Information-Theoretic Methods for Planning and Learning in Partially Observable Markov Decision Processes
Roy Fox
PhD Thesis, 2016
We model the interaction of an intelligent agent with its environment as a Partially Observable Markov Decision Process (POMDP), where the joint dynamics of the internal state of the agent and the external state of the world are subject to extrinsic and intrinsic constraints. Extrinsic constraints of partial observability and partial controllability specify how the agent’s input observation depends on the world state and how the latter depends on the agent’s output action.

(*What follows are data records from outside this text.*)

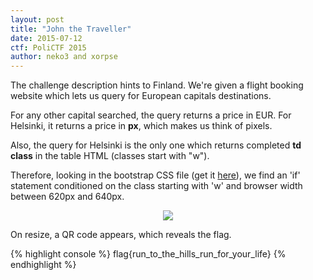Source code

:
```yaml
---
layout: post
title: "John the Traveller"
date: 2015-07-12
ctf: PoliCTF 2015
author: neko3 and xorpse
---
```


The challenge description hints to Finland. We're given a flight booking website which lets us query for European capitals destinations.

For any other capital searched, the query returns a price in EUR. For Helsinki, it returns a price in **px**, which makes us think of pixels.

Also, the query for Helsinki is the only one which returns completed **td class** in the table HTML (classes start with "w").

Therefore, looking in the bootstrap CSS file (get it [here](http://afnom.net/assets/2015/PoliCTF/jtrav-bootstrap.css)), we find an 'if' statement conditioned on the class starting with 'w' and browser width between 620px and 640px.

<p align="center">
  <img src="http://afnom.net/assets/2015/PoliCTF/traveller-bootstrap">
</p>

On resize, a QR code appears, which reveals the flag.

{% highlight console %}
flag{run_to_the_hills_run_for_your_life}
{% endhighlight %}
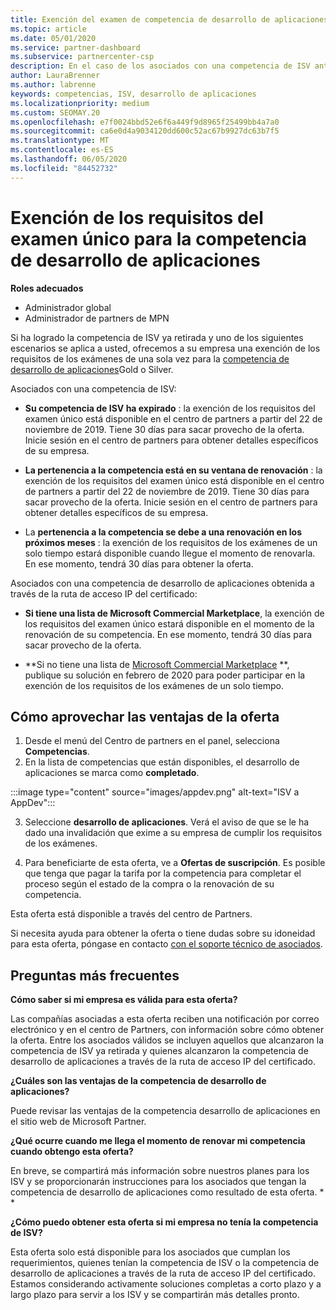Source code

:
 ```yaml
---
title: Exención del examen de competencia de desarrollo de aplicaciones
ms.topic: article
ms.date: 05/01/2020
ms.service: partner-dashboard
ms.subservice: partnercenter-csp
description: En el caso de los asociados con una competencia de ISV anterior, obtenga información sobre cómo obtener una exención de requisitos de examen único para la competencia de desarrollo de aplicaciones.
author: LauraBrenner
ms.author: labrenne
keywords: competencias, ISV, desarrollo de aplicaciones
ms.localizationpriority: medium
ms.custom: SEOMAY.20
ms.openlocfilehash: e7f0024bbd52e6f6a449f9d8965f25499bb4a7a0
ms.sourcegitcommit: ca6e0d4a9034120dd600c52ac67b9927dc63b7f5
ms.translationtype: MT
ms.contentlocale: es-ES
ms.lasthandoff: 06/05/2020
ms.locfileid: "84452732"
---
```

# <a name="one-time-exam-requirements-exemption-for-the-application-development-competency"></a>Exención de los requisitos del examen único para la competencia de desarrollo de aplicaciones

**Roles adecuados**

- Administrador global
- Administrador de partners de MPN

Si ha logrado la competencia de ISV ya retirada y uno de los siguientes escenarios se aplica a usted, ofrecemos a su empresa una exención de los requisitos de los exámenes de una sola vez para la [competencia de desarrollo de aplicaciones](https://partner.microsoft.com/membership/application-development-competency)Gold o Silver. 

Asociados con una competencia de ISV:

- **Su competencia de ISV ha expirado** : la exención de los requisitos del examen único está disponible en el centro de partners a partir del 22 de noviembre de 2019. Tiene 30 días para sacar provecho de la oferta. Inicie sesión en el centro de partners para obtener detalles específicos de su empresa.

- **La pertenencia a la competencia está en su ventana de renovación** : la exención de los requisitos del examen único está disponible en el centro de partners a partir del 22 de noviembre de 2019. Tiene 30 días para sacar provecho de la oferta. Inicie sesión en el centro de partners para obtener detalles específicos de su empresa.

- La **pertenencia a la competencia se debe a una renovación en los próximos meses** : la exención de los requisitos de los exámenes de un solo tiempo estará disponible cuando llegue el momento de renovarla. En ese momento, tendrá 30 días para obtener la oferta.

Asociados con una competencia de desarrollo de aplicaciones obtenida a través de la ruta de acceso IP del certificado:

- **Si tiene una lista de Microsoft Commercial Marketplace**, la exención de los requisitos del examen único estará disponible en el momento de la renovación de su competencia. En ese momento, tendrá 30 días para sacar provecho de la oferta.

- **Si no tiene una lista de [Microsoft Commercial Marketplace](https://azure.microsoft.com/overview/commercial-marketplace/) **, publique su solución en febrero de 2020 para poder participar en la exención de los requisitos de los exámenes de un solo tiempo.

## <a name="how-to-take-advantage-of-your-offer"></a>Cómo aprovechar las ventajas de la oferta

1. Desde el menú del Centro de partners en el panel, selecciona **Competencias**.
2. En la lista de competencias que están disponibles, el desarrollo de aplicaciones se marca como **completado**.

:::image type="content" source="images/appdev.png" alt-text="ISV a AppDev":::

3. Seleccione **desarrollo de aplicaciones**. Verá el aviso de que se le ha dado una invalidación que exime a su empresa de cumplir los requisitos de los exámenes. 

4. Para beneficiarte de esta oferta, ve a **Ofertas de suscripción**. Es posible que tenga que pagar la tarifa por la competencia para completar el proceso según el estado de la compra o la renovación de su competencia. 

Esta oferta está disponible a través del centro de Partners.

Si necesita ayuda para obtener la oferta o tiene dudas sobre su idoneidad para esta oferta, póngase en contacto [con el soporte técnico de asociados](https://partner.microsoft.com/Support). 

## <a name="frequently-asked-questions"></a>Preguntas más frecuentes

**Cómo saber si mi empresa es válida para esta oferta?**

Las compañías asociadas a esta oferta reciben una notificación por correo electrónico y en el centro de Partners, con información sobre cómo obtener la oferta. Entre los asociados válidos se incluyen aquellos que alcanzaron la competencia de ISV ya retirada y quienes alcanzaron la competencia de desarrollo de aplicaciones a través de la ruta de acceso IP del certificado. 

**¿Cuáles son las ventajas de la competencia de desarrollo de aplicaciones?**

Puede revisar las ventajas de la competencia desarrollo de aplicaciones en el sitio web de Microsoft Partner. 

**¿Qué ocurre cuando me llega el momento de renovar mi competencia cuando obtengo esta oferta?** 

En breve, se compartirá más información sobre nuestros planes para los ISV y se proporcionarán instrucciones para los asociados que tengan la competencia de desarrollo de aplicaciones como resultado de esta oferta. * *  

**¿Cómo puedo obtener esta oferta si mi empresa no tenía la competencia de ISV?**

Esta oferta solo está disponible para los asociados que cumplan los requerimientos, quienes tenían la competencia de ISV o la competencia de desarrollo de aplicaciones a través de la ruta de acceso IP del certificado. Estamos considerando activamente soluciones completas a corto plazo y a largo plazo para servir a los ISV y se compartirán más detalles pronto.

The agent also incurs an extrinsic cost, based on the world states reached and the actions taken in them.
Bounded agents are also limited by intrinsic constraints on their ability to process information that is available in their sensors and memory and choose actions and memory updates. In this dissertation, we model these constraints as information-rate constraints on communication channels connecting these various internal components of the agent.
The simplest is to first consider reactive (memoryless) agents, with a channel connecting their sensors to their actuators. The problem of optimizing such an agent, under a constraint on the information rate between the input and the output, is a sequential rate-distortion problem. The marginal distribution of the observation can be computed by a forward inference process, whereas the expected cost-to-go of an action can be computed by a backward control process. Given this source distribution and this effective distortion, respectively, each step can be optimized by solving a rate-distortion problem that trades off the extrinsic cost with the intrinsic information rate.
Retentive (memory-utilizing) agents can be reduced to reactive agents by interpreting the state of the memory component as part of the external world state. The memory reader can then be thought of as another sensor and the memory writer as another actuator and they are limited by the same informational constraint between inputs and outputs.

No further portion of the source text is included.